Brief: Using the data below, copy every line that contains the word "have".

(Saved entries)
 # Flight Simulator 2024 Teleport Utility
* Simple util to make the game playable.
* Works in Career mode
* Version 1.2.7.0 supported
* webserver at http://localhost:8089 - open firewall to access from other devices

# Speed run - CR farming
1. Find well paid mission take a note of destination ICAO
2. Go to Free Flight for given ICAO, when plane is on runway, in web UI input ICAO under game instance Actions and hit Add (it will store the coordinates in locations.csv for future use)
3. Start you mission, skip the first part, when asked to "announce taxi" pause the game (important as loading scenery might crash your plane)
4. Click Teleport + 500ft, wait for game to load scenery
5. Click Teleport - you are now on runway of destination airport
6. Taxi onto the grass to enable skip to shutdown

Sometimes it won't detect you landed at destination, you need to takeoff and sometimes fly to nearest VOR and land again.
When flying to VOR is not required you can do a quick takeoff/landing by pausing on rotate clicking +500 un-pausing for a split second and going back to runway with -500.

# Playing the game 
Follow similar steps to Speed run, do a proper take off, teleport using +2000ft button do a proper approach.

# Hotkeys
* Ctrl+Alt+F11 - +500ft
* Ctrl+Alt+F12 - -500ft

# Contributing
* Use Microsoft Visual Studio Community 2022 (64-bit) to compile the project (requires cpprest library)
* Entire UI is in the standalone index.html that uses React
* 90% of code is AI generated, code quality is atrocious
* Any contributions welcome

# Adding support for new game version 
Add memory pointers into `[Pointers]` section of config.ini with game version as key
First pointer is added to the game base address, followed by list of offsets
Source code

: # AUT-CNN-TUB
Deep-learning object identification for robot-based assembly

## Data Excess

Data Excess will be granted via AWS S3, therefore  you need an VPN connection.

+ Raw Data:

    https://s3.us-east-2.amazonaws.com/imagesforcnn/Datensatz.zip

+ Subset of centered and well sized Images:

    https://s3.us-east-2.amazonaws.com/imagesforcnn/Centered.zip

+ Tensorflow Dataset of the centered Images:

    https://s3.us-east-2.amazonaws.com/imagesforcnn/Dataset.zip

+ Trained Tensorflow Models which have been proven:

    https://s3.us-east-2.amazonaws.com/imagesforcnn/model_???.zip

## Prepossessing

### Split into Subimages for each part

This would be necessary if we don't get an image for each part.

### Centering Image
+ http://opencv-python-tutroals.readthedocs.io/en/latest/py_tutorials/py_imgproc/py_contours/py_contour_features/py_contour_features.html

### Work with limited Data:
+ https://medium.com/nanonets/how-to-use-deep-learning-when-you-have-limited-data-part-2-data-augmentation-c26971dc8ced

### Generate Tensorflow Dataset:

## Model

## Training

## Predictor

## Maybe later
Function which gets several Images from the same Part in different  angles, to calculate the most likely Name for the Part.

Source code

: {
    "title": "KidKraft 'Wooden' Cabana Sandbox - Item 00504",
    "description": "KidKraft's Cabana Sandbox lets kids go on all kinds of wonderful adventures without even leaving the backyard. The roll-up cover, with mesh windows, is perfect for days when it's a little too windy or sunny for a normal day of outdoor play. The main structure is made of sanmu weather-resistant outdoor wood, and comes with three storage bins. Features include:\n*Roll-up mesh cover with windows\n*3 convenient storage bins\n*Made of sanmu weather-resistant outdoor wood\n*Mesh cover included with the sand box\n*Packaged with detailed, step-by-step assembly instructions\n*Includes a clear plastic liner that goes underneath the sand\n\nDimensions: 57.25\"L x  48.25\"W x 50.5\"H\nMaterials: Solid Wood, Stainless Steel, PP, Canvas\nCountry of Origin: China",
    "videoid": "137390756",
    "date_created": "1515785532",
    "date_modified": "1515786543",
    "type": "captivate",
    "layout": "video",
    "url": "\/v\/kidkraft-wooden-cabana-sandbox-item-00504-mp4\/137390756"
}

Result below:
+ Trained Tensorflow Models which have been proven:
+ https://medium.com/nanonets/how-to-use-deep-learning-when-you-have-limited-data-part-2-data-augmentation-c26971dc8ced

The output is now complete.